Let $LG=\operatorname{Maps}(S^1,G)$ be the loop group of a compact Lie group $G$. I should add some adjectives to $G$, but for sake of simplicity let's just take $G=SU(2)$.

There is a central extension $$1\to S^1\to\widetilde{LG}\to LG\to 1$$ (these are classified by "level" in $H^3(G)$, but we may as well restrict attention to the "universal" such extension corresponding to a generator of this group). The constructions of this central extension that I have found so far (e.g. the one in Pressley--Segal) all go via first defining a closed $2$-form on $LG$, arguing it defines a unique $S^1$-bundle, and then putting a group structure on this bundle.

Is there a more intrinsic definition of $\widetilde{LG}$?

In other words, given a loop $\gamma:S^1\to G$, I would like to have an intrinsically defined principal $S^1$ homogeneous space (or, equivalently, a $1$-dimensional complex vector space).
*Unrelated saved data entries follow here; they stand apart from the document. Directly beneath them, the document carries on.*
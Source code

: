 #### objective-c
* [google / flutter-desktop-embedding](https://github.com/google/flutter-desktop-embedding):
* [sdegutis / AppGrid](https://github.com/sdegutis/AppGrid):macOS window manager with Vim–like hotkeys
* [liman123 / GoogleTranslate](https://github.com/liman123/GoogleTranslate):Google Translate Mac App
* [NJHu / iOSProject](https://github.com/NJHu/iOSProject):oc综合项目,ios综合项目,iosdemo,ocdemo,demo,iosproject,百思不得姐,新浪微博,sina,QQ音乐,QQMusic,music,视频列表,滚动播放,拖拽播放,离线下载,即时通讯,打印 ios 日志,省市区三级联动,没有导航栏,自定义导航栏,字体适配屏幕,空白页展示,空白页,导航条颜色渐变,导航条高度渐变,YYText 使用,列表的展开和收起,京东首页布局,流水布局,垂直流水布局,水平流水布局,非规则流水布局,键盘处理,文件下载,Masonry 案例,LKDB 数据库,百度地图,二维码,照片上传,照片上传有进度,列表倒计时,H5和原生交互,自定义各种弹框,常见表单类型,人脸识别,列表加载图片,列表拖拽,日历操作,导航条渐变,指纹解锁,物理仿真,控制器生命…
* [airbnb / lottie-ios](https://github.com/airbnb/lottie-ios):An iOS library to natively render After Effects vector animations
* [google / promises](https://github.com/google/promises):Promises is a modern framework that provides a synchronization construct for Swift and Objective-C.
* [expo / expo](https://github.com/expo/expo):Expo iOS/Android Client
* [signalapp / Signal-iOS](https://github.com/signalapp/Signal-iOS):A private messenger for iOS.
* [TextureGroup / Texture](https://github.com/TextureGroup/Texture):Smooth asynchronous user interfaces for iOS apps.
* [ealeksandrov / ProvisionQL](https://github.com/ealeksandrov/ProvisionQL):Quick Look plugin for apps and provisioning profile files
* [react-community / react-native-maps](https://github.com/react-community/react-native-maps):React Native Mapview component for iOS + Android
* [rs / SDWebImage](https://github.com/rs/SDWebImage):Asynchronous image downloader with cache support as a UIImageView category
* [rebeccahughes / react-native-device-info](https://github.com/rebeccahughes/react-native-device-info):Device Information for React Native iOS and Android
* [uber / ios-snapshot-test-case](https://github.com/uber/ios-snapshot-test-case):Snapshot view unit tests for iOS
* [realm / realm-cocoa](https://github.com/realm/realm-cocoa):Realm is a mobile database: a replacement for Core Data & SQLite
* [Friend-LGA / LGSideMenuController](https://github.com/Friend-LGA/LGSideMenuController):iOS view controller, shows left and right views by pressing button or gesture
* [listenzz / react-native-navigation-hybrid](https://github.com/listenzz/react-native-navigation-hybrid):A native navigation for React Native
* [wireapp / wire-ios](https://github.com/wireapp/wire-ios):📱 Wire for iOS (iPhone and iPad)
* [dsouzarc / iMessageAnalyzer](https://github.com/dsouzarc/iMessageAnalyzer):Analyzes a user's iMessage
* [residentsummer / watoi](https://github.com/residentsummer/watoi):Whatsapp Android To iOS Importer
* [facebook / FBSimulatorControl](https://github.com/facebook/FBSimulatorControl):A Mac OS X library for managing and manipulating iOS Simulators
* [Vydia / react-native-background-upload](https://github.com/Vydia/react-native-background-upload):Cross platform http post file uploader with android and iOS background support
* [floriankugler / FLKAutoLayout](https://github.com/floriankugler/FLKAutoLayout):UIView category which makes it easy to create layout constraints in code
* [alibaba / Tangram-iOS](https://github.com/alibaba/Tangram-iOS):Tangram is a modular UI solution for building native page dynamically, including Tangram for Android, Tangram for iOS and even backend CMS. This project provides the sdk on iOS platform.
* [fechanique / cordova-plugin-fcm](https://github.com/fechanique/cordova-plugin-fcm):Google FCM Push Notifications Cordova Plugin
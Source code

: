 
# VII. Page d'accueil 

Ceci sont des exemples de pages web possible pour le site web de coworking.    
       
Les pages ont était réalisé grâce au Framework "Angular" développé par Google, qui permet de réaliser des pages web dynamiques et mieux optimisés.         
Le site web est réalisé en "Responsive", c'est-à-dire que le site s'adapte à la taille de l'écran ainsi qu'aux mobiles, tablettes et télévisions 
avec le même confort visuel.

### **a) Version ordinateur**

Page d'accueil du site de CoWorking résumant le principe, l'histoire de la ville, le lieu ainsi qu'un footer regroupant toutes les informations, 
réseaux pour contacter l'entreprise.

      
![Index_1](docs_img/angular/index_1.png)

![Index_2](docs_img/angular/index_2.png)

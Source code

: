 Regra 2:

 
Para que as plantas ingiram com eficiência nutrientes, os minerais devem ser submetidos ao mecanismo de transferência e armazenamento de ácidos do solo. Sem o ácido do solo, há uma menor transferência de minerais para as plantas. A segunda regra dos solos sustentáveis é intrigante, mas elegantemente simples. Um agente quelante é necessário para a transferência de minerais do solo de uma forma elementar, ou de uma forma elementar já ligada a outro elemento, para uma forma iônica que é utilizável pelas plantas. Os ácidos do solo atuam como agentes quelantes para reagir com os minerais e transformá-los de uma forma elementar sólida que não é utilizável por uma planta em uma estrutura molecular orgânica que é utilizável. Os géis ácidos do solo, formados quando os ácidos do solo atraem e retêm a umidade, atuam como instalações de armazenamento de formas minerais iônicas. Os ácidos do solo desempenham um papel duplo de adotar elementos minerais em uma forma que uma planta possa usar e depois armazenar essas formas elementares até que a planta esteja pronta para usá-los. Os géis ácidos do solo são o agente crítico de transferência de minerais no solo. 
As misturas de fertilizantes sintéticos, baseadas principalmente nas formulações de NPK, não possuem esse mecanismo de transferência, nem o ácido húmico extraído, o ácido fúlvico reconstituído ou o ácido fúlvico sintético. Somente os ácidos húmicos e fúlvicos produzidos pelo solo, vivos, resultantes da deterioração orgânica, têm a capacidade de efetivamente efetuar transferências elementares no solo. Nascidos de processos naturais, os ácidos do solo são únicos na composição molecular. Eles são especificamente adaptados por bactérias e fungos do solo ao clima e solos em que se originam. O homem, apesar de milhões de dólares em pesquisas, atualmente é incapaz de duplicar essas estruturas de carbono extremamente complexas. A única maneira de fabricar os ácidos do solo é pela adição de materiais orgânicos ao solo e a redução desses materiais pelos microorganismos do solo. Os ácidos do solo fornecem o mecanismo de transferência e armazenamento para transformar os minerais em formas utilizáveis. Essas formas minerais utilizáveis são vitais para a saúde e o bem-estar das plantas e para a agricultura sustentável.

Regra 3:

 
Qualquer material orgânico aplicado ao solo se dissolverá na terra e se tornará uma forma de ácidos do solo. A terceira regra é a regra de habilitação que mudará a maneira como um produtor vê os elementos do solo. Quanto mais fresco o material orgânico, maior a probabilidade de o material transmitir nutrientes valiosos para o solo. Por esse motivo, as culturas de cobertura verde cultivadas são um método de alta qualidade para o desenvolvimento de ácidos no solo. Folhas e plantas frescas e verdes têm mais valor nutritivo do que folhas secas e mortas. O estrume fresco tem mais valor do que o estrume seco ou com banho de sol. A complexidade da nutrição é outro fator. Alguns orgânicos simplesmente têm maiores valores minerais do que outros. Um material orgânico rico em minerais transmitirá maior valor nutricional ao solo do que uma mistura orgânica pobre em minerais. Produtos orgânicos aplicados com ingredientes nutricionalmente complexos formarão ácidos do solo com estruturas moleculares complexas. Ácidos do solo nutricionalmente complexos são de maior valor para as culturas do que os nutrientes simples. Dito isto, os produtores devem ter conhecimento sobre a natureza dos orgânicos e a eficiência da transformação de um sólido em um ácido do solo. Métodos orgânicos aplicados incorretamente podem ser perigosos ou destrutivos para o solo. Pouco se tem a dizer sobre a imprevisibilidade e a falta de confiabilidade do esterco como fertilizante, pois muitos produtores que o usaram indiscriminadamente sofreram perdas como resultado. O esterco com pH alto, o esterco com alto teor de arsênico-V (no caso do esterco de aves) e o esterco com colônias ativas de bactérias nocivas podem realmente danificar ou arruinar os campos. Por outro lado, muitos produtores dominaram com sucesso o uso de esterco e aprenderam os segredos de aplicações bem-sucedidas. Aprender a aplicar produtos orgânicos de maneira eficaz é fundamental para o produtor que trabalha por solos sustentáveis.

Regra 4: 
For example, here is an answer "up to homotopy". Since $\pi_1(G)=\pi_2(G)=0$ and $\pi_3(G)=\mathbb Z$, given any loop $\gamma:S^1\to G$, the space of extensions $\bar\gamma:D^2\to G$ (i.e. $\bar\gamma|_{\partial D^2=S^1}=\gamma$) is homotopy equivalent to $\Omega^2G$ which is connected with fundamental group $\mathbb Z$. If we take the $1$-truncation of this space (add cells to kill all higher homotopy groups), we get $S^1$ (up to homotopy).

This gives an "intrinsically defined" space homotopy equivalent to $S^1$ defined in terms of a given loop $\gamma:S^1\to G$ (although it's not very explicit, and has questionable meaning/use). What about an honest one-dimensional complex vector space? (with a natural meaning). Even better, can we define intrinsically a holomorphic line bundle over the complexified loop group $LG_{\mathbb C}$?